The officer looks around as though she’s trying to figure out her exit. The lights from her car are bright across our faces now, blue and red, like two moods in quick flashes, sad, then angry.

“Have a good night,” she says finally as she gets into her car and rolls the window down a little bit. “Just doing my job.”

I wrap my arms around my body. I can feel the goose bumps along them, the fear still under my skin.

“If they did they job, we wouldn’t be in the middle of all this right now,” Tank Top mutters under his breath after the cop car turns the corner back into the night.

“Thank you, Mr. Freeman,” LaShawn says to Tank Top.

He grunts an acknowledgment in our direction and heads back inside his house.

Miss Violet looks like she’s about to topple over, and LaShawn rushes to her side to steady her.

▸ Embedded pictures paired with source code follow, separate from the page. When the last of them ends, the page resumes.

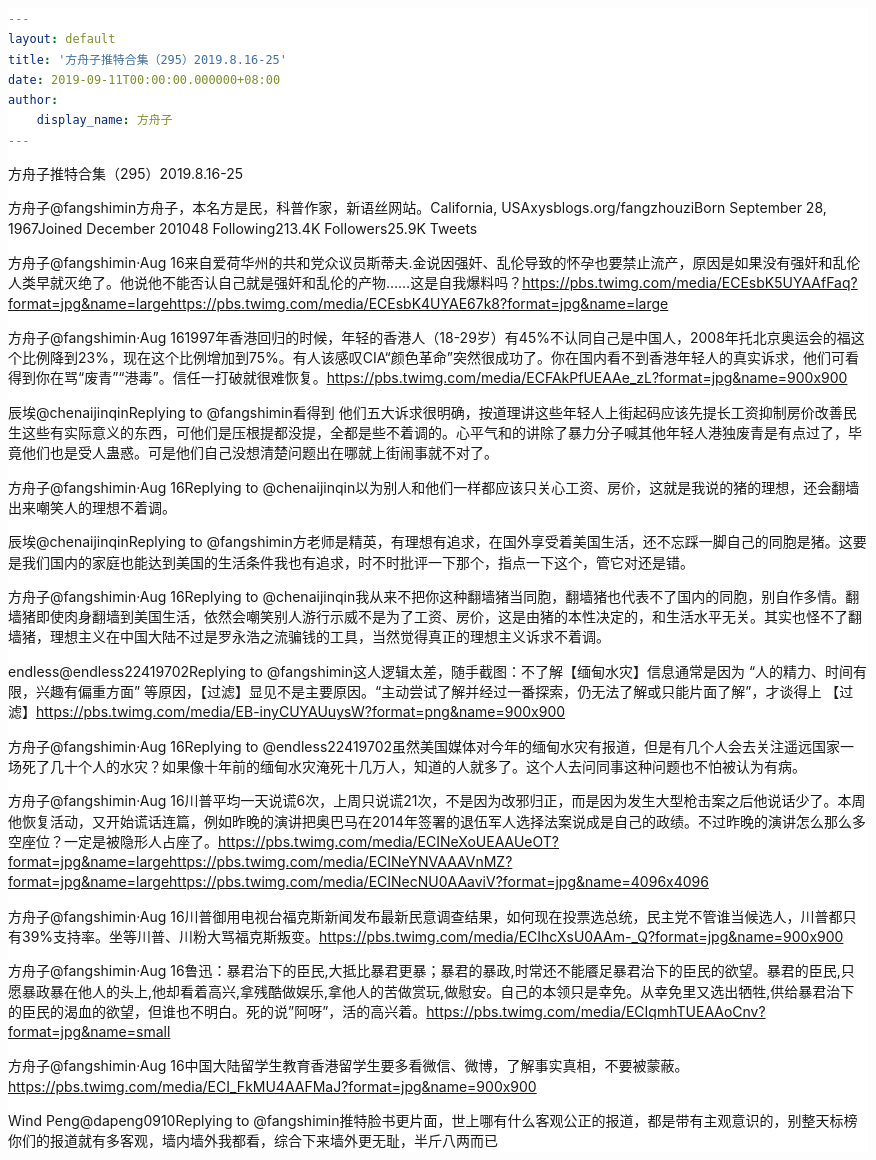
 ```yaml
---
layout: default
title: '方舟子推特合集（295）2019.8.16-25'
date: 2019-09-11T00:00:00.000000+08:00
author:
    display_name: 方舟子
---
```


方舟子推特合集（295）2019.8.16-25

方舟子@fangshimin方舟子，本名方是民，科普作家，新语丝网站。California, USAxysblogs.org/fangzhouziBorn September 28, 1967Joined December 201048 Following213.4K Followers25.9K Tweets

方舟子@fangshimin·Aug 16来自爱荷华州的共和党众议员斯蒂夫.金说因强奸、乱伦导致的怀孕也要禁止流产，原因是如果没有强奸和乱伦人类早就灭绝了。他说他不能否认自己就是强奸和乱伦的产物……这是自我爆料吗？https://pbs.twimg.com/media/ECEsbK5UYAAfFaq?format=jpg&name=largehttps://pbs.twimg.com/media/ECEsbK4UYAE67k8?format=jpg&name=large

方舟子@fangshimin·Aug 161997年香港回归的时候，年轻的香港人（18-29岁）有45%不认同自己是中国人，2008年托北京奥运会的福这个比例降到23%，现在这个比例增加到75%。有人该感叹CIA“颜色革命”突然很成功了。你在国内看不到香港年轻人的真实诉求，他们可看得到你在骂“废青”“港毒”。信任一打破就很难恢复。https://pbs.twimg.com/media/ECFAkPfUEAAe_zL?format=jpg&name=900x900

辰埃@chenaijinqinReplying to @fangshimin看得到 他们五大诉求很明确，按道理讲这些年轻人上街起码应该先提长工资抑制房价改善民生这些有实际意义的东西，可他们是压根提都没提，全都是些不着调的。心平气和的讲除了暴力分子喊其他年轻人港独废青是有点过了，毕竟他们也是受人蛊惑。可是他们自己没想清楚问题出在哪就上街闹事就不对了。

方舟子@fangshimin·Aug 16Replying to @chenaijinqin以为别人和他们一样都应该只关心工资、房价，这就是我说的猪的理想，还会翻墙出来嘲笑人的理想不着调。

辰埃@chenaijinqinReplying to @fangshimin方老师是精英，有理想有追求，在国外享受着美国生活，还不忘踩一脚自己的同胞是猪。这要是我们国内的家庭也能达到美国的生活条件我也有追求，时不时批评一下那个，指点一下这个，管它对还是错。

方舟子@fangshimin·Aug 16Replying to @chenaijinqin我从来不把你这种翻墙猪当同胞，翻墙猪也代表不了国内的同胞，别自作多情。翻墙猪即使肉身翻墙到美国生活，依然会嘲笑别人游行示威不是为了工资、房价，这是由猪的本性决定的，和生活水平无关。其实也怪不了翻墙猪，理想主义在中国大陆不过是罗永浩之流骗钱的工具，当然觉得真正的理想主义诉求不着调。

endless@endless22419702Replying to @fangshimin这人逻辑太差，随手截图：不了解【缅甸水灾】信息通常是因为 “人的精力、时间有限，兴趣有偏重方面” 等原因，【过滤】显见不是主要原因。“主动尝试了解并经过一番探索，仍无法了解或只能片面了解”，才谈得上 【过滤】https://pbs.twimg.com/media/EB-inyCUYAUuysW?format=png&name=900x900

方舟子@fangshimin·Aug 16Replying to @endless22419702虽然美国媒体对今年的缅甸水灾有报道，但是有几个人会去关注遥远国家一场死了几十个人的水灾？如果像十年前的缅甸水灾淹死十几万人，知道的人就多了。这个人去问同事这种问题也不怕被认为有病。

方舟子@fangshimin·Aug 16川普平均一天说谎6次，上周只说谎21次，不是因为改邪归正，而是因为发生大型枪击案之后他说话少了。本周他恢复活动，又开始谎话连篇，例如昨晚的演讲把奥巴马在2014年签署的退伍军人选择法案说成是自己的政绩。不过昨晚的演讲怎么那么多空座位？一定是被隐形人占座了。https://pbs.twimg.com/media/ECINeXoUEAAUeOT?format=jpg&name=largehttps://pbs.twimg.com/media/ECINeYNVAAAVnMZ?format=jpg&name=largehttps://pbs.twimg.com/media/ECINecNU0AAaviV?format=jpg&name=4096x4096

方舟子@fangshimin·Aug 16川普御用电视台福克斯新闻发布最新民意调查结果，如何现在投票选总统，民主党不管谁当候选人，川普都只有39%支持率。坐等川普、川粉大骂福克斯叛变。https://pbs.twimg.com/media/ECIhcXsU0AAm-_Q?format=jpg&name=900x900

方舟子@fangshimin·Aug 16鲁迅：暴君治下的臣民,大抵比暴君更暴；暴君的暴政,时常还不能餍足暴君治下的臣民的欲望。暴君的臣民,只愿暴政暴在他人的头上,他却看着高兴,拿残酷做娱乐,拿他人的苦做赏玩,做慰安。自己的本领只是幸免。从幸免里又选出牺牲,供给暴君治下的臣民的渴血的欲望，但谁也不明白。死的说”阿呀”，活的高兴着。https://pbs.twimg.com/media/ECIqmhTUEAAoCnv?format=jpg&name=small

方舟子@fangshimin·Aug 16中国大陆留学生教育香港留学生要多看微信、微博，了解事实真相，不要被蒙蔽。https://pbs.twimg.com/media/ECI_FkMU4AAFMaJ?format=jpg&name=900x900

Wind Peng@dapeng0910Replying to @fangshimin推特脸书更片面，世上哪有什么客观公正的报道，都是带有主观意识的，别整天标榜你们的报道就有多客观，墙内墙外我都看，综合下来墙外更无耻，半斤八两而已
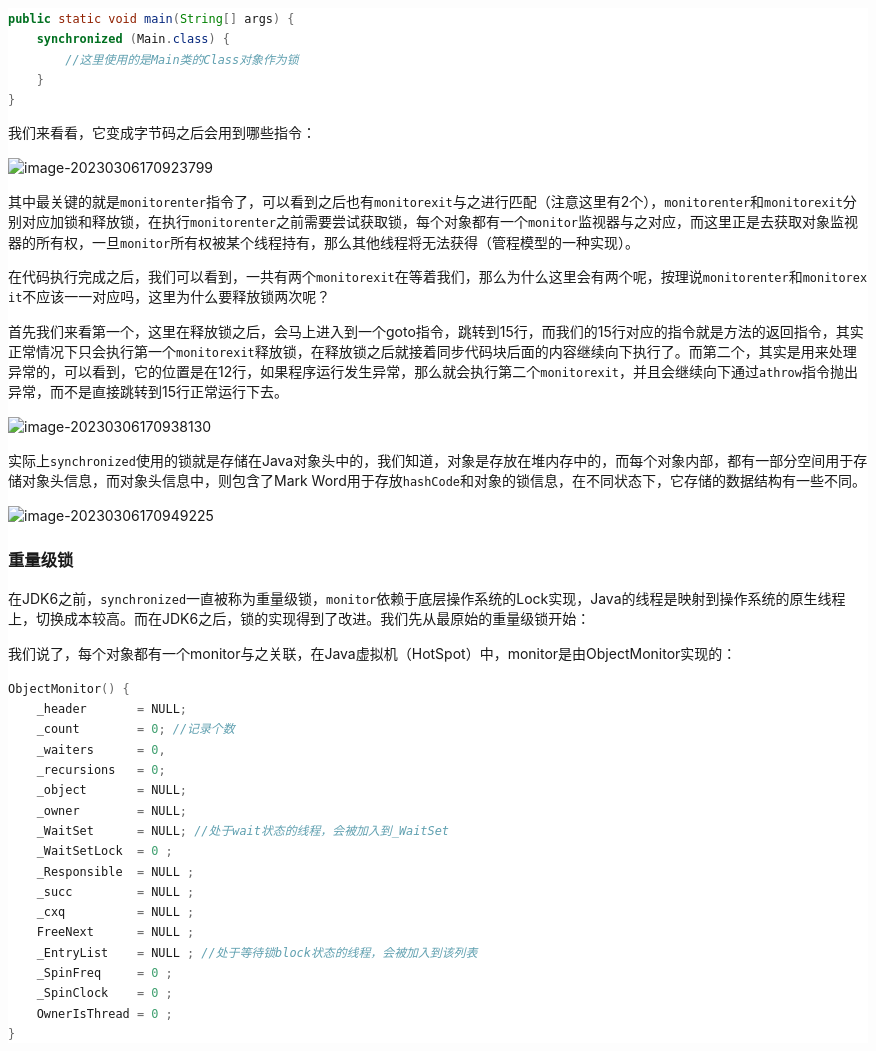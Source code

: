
 ```java
public static void main(String[] args) {
    synchronized (Main.class) {
        //这里使用的是Main类的Class对象作为锁
    }
}
```

我们来看看，它变成字节码之后会用到哪些指令：

![image-20230306170923799](https://s2.loli.net/2023/03/06/NFQ1m6gpz5WEZxV.png)

其中最关键的就是`monitorenter`指令了，可以看到之后也有`monitorexit`与之进行匹配（注意这里有2个），`monitorenter`和`monitorexit`分别对应加锁和释放锁，在执行`monitorenter`之前需要尝试获取锁，每个对象都有一个`monitor`监视器与之对应，而这里正是去获取对象监视器的所有权，一旦`monitor`所有权被某个线程持有，那么其他线程将无法获得（管程模型的一种实现）。

在代码执行完成之后，我们可以看到，一共有两个`monitorexit`在等着我们，那么为什么这里会有两个呢，按理说`monitorenter`和`monitorexit`不应该一一对应吗，这里为什么要释放锁两次呢？

首先我们来看第一个，这里在释放锁之后，会马上进入到一个goto指令，跳转到15行，而我们的15行对应的指令就是方法的返回指令，其实正常情况下只会执行第一个`monitorexit`释放锁，在释放锁之后就接着同步代码块后面的内容继续向下执行了。而第二个，其实是用来处理异常的，可以看到，它的位置是在12行，如果程序运行发生异常，那么就会执行第二个`monitorexit`，并且会继续向下通过`athrow`指令抛出异常，而不是直接跳转到15行正常运行下去。

![image-20230306170938130](https://s2.loli.net/2023/03/06/bYUPEDwoBdkSxi3.png)

实际上`synchronized`使用的锁就是存储在Java对象头中的，我们知道，对象是存放在堆内存中的，而每个对象内部，都有一部分空间用于存储对象头信息，而对象头信息中，则包含了Mark Word用于存放`hashCode`和对象的锁信息，在不同状态下，它存储的数据结构有一些不同。

![image-20230306170949225](https://s2.loli.net/2023/03/06/w5kq4gbBHcCMv1L.png)

### 重量级锁

在JDK6之前，`synchronized`一直被称为重量级锁，`monitor`依赖于底层操作系统的Lock实现，Java的线程是映射到操作系统的原生线程上，切换成本较高。而在JDK6之后，锁的实现得到了改进。我们先从最原始的重量级锁开始：

我们说了，每个对象都有一个monitor与之关联，在Java虚拟机（HotSpot）中，monitor是由ObjectMonitor实现的：

```c++
ObjectMonitor() {
    _header       = NULL;
    _count        = 0; //记录个数
    _waiters      = 0,
    _recursions   = 0;
    _object       = NULL;
    _owner        = NULL;
    _WaitSet      = NULL; //处于wait状态的线程，会被加入到_WaitSet
    _WaitSetLock  = 0 ;
    _Responsible  = NULL ;
    _succ         = NULL ;
    _cxq          = NULL ;
    FreeNext      = NULL ;
    _EntryList    = NULL ; //处于等待锁block状态的线程，会被加入到该列表
    _SpinFreq     = 0 ;
    _SpinClock    = 0 ;
    OwnerIsThread = 0 ;
}
```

“Do you know where my family went?” he yells into her ear.

Miss Violet grabs hold of his arm, and the two of them walk up her front steps while I trail behind. “To your auntie’s, I think. She the one out in Covina or wherever?”

“Yes ma’am,” LaShawn says.

“Y’all can stay here if you want,” Miss Violet says. “I can make you hotcakes in the morning! You like hotcakes? Everybody likes hotcakes.”

She reminds me a little of Miss Doris from the nursing home, eager for the company. I wonder what it must be like to get that old and have friends, family, everyone you care about pass away or move on. I kinda want to take her up on the offer.

LaShawn considers it for a moment and then shakes his head no. “Thank you, Miss Violet, but I gotta get her back home safe. Take you up on those hotcakes another day?”

“Mi casa es su casa, as they say,” Miss Violet says before her security door slams shut with a loud metal clang.

Uneasy palm trees loom over us as we walk quietly back to Trevor’s dad’s car. Palm trees belong to the ghetto as much as anywhere else in the city, maybe more so. They peek their heads up over the top of the 110 same as they hover over the mansions on Rossmore. Everybody thinks they’re native to LA, but they’re not. Missionaries started putting them in around the same time they started taking out the natives. Then rich people got in on it. Then the city thought, Well, hell, that looks good, why not? and used palm-tree planting as a way of making work for the unemployed during the Great Depression and before the 1936 Olympics. We studied it in our section on California history last year. They’re starting to die off now, those palm trees planted by that generation before the greatest one. Every so often you’ll hear about a dead one falling onto a car, or a building, or a nice man out on his morning walk. I don’t want to die by palm tree, but maybe I’d deserve it. LaShawn grabs my hand; both of us are still trembling.

“Breathe,” LaShawn says.

I open my mouth in a wide O like a fish and swallow the night.